## To do
In the entries below, find the line with "FBtr0345370" and the line with "- OOP fundamental". Return those two lines and all lines between them, exactly.
┄┄┄┄┄┄┄┄┄┄┄┄┄┄┄┄┄┄┄┄
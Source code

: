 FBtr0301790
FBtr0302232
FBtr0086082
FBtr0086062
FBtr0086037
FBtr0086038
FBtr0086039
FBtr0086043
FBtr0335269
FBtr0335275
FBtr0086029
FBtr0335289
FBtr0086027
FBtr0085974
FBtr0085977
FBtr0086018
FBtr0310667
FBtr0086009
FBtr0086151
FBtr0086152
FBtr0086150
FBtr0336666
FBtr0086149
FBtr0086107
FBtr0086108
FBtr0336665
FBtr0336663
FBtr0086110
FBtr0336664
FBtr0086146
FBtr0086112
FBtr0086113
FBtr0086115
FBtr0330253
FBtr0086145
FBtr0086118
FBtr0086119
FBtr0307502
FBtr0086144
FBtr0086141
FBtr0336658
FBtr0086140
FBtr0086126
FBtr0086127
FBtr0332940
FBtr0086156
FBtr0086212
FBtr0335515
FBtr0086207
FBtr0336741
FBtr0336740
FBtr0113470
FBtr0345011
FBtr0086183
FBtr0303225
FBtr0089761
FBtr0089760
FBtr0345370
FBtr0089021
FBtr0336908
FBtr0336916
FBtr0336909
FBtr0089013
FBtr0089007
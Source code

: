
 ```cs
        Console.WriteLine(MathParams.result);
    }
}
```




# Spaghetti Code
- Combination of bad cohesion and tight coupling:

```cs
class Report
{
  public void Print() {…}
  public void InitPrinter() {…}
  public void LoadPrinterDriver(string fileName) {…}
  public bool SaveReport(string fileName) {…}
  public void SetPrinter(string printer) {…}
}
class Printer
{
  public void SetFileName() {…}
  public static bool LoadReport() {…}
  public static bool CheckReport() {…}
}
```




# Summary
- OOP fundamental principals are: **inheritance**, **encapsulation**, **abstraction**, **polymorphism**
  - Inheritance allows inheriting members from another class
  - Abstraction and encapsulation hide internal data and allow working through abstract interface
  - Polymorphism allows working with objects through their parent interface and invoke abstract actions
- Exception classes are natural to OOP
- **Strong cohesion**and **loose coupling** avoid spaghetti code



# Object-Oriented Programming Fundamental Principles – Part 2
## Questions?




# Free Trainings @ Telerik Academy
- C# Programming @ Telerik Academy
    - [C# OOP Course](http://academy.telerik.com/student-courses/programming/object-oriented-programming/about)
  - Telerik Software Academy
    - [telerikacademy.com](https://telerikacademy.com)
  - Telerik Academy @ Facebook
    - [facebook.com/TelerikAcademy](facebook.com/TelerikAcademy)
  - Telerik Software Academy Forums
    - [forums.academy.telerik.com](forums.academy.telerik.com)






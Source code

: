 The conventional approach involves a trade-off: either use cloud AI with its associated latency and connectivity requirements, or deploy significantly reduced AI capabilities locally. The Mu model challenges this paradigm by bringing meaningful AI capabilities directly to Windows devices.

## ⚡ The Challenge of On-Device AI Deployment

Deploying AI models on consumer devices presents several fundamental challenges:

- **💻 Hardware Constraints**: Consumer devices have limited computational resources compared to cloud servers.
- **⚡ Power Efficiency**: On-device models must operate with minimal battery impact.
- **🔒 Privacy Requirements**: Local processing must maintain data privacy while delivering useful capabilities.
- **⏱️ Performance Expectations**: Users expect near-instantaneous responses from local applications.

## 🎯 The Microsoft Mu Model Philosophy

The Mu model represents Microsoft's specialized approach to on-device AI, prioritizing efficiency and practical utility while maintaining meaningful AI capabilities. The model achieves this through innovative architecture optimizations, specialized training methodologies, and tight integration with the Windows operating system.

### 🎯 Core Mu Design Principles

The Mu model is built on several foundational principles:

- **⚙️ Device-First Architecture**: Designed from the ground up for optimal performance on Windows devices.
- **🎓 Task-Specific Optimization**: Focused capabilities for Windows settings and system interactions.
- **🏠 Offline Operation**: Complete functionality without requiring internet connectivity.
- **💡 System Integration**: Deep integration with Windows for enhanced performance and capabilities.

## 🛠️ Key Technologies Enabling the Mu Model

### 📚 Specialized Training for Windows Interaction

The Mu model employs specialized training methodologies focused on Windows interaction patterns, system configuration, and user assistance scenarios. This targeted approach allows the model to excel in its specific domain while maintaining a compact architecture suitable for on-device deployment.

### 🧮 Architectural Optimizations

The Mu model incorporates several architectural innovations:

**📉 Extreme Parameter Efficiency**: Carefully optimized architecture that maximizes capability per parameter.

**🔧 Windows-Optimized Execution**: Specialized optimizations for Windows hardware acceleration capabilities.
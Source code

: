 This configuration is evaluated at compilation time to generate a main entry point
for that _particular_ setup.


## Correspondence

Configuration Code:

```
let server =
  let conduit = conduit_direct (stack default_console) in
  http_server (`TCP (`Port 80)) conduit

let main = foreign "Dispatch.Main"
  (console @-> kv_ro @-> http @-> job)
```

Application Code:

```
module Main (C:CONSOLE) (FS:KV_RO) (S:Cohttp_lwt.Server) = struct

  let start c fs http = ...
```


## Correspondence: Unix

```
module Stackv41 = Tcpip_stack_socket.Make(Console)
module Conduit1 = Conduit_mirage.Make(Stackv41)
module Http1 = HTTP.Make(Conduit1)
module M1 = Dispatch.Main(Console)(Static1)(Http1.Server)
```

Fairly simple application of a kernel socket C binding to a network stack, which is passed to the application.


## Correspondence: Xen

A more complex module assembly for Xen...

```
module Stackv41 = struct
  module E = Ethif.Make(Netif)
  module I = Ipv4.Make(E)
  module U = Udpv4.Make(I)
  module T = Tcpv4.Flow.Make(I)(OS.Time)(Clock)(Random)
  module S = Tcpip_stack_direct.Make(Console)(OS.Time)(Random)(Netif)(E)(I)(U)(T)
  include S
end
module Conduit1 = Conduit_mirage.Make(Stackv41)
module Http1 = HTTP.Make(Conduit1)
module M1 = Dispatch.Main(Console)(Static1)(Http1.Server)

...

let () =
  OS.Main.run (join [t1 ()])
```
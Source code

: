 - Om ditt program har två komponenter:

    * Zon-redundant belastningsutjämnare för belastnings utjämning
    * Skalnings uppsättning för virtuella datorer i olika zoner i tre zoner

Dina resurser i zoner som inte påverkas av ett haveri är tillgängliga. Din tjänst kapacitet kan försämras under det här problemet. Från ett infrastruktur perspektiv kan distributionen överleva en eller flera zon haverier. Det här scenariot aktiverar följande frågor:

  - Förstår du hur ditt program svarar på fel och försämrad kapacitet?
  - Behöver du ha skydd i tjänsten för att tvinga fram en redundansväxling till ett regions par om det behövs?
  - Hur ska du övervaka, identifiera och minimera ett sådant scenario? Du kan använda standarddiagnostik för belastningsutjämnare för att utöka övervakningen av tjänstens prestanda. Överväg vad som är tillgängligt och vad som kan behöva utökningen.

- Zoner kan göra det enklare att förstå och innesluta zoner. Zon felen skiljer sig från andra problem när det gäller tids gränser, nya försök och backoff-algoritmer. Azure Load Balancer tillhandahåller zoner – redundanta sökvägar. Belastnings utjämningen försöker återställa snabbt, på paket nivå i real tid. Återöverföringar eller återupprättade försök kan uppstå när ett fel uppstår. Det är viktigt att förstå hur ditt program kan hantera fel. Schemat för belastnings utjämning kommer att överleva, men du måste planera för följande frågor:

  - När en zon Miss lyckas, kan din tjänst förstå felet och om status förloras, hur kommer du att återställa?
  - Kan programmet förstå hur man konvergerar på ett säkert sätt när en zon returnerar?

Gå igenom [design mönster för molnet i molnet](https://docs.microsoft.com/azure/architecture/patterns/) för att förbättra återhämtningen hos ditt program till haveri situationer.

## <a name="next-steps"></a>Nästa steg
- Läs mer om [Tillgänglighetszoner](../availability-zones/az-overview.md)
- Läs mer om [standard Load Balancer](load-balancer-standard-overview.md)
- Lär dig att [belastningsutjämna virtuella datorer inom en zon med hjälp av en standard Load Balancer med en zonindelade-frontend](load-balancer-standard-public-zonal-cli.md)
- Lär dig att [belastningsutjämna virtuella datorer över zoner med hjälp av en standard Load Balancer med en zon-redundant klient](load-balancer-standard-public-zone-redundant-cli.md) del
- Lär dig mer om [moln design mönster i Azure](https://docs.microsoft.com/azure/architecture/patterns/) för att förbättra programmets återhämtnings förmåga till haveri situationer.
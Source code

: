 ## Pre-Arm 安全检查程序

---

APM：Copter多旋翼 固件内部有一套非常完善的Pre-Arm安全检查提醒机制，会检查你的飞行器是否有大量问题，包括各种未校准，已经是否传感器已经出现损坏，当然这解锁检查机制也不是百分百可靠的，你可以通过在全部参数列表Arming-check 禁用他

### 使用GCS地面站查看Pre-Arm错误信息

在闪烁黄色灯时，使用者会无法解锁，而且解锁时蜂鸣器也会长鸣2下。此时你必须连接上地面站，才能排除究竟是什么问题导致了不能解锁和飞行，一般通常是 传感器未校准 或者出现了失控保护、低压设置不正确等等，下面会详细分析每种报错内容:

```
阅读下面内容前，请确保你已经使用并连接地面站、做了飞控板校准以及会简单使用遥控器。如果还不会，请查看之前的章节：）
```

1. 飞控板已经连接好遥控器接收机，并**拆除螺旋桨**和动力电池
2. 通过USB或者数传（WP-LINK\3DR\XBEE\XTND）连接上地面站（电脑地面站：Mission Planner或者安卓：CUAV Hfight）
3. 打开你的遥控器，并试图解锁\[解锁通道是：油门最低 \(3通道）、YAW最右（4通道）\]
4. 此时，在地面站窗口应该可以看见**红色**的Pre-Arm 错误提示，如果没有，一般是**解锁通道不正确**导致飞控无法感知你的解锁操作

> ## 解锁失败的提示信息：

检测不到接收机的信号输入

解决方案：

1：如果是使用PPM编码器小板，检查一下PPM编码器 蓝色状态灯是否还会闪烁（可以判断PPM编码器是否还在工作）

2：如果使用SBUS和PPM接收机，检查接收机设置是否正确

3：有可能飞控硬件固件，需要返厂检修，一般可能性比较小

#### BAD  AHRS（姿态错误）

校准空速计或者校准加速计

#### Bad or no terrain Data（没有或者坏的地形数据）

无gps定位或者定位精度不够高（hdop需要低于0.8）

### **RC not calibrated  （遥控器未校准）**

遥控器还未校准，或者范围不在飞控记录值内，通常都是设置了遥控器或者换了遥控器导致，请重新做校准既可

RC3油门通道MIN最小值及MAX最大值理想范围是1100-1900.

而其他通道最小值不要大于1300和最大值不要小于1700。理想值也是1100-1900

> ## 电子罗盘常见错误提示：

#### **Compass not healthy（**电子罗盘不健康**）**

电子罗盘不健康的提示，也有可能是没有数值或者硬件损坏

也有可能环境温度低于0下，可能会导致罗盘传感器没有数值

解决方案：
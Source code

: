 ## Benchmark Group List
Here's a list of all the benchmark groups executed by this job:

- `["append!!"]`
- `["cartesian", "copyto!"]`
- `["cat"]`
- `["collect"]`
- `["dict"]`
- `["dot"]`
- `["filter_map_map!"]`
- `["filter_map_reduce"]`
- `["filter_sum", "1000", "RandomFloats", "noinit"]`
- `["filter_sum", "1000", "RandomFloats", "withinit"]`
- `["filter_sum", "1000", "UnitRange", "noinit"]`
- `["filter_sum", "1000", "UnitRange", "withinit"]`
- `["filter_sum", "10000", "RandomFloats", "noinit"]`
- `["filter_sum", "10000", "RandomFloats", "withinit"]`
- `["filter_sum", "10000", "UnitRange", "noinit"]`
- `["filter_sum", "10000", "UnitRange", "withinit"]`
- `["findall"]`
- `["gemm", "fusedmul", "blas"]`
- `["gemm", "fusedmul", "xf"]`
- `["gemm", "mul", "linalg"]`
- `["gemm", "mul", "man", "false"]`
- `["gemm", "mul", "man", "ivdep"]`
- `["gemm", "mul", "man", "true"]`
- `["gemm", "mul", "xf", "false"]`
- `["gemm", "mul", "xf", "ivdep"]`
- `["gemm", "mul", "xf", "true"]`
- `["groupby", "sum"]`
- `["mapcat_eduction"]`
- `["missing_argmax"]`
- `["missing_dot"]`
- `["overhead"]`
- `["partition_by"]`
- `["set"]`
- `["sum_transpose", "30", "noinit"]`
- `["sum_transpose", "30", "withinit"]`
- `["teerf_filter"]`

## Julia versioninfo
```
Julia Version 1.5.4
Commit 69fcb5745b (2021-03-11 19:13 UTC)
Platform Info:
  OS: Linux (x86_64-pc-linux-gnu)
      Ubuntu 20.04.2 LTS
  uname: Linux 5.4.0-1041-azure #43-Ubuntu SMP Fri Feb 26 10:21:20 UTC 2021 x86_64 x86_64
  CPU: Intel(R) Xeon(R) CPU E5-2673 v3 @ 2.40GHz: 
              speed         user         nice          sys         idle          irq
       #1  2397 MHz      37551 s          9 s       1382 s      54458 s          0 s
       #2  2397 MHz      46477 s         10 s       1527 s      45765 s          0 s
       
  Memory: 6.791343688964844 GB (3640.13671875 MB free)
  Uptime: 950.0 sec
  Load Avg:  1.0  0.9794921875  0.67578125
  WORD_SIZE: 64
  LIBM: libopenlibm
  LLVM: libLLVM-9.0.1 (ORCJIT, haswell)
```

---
┄┄┄┄┄┄┄┄┄┄┄┄┄┄┄┄┄┄┄┄
## Task response
FBtr0345370
FBtr0089021
FBtr0336908
FBtr0336916
FBtr0336909
FBtr0089013
FBtr0089007
Source code

:
 ```cs
        Console.WriteLine(MathParams.result);
    }
}
```




# Spaghetti Code
- Combination of bad cohesion and tight coupling:

```cs
class Report
{
  public void Print() {…}
  public void InitPrinter() {…}
  public void LoadPrinterDriver(string fileName) {…}
  public bool SaveReport(string fileName) {…}
  public void SetPrinter(string printer) {…}
}
class Printer
{
  public void SetFileName() {…}
  public static bool LoadReport() {…}
  public static bool CheckReport() {…}
}
```




# Summary
- OOP fundamental principals are: **inheritance**, **encapsulation**, **abstraction**, **polymorphism**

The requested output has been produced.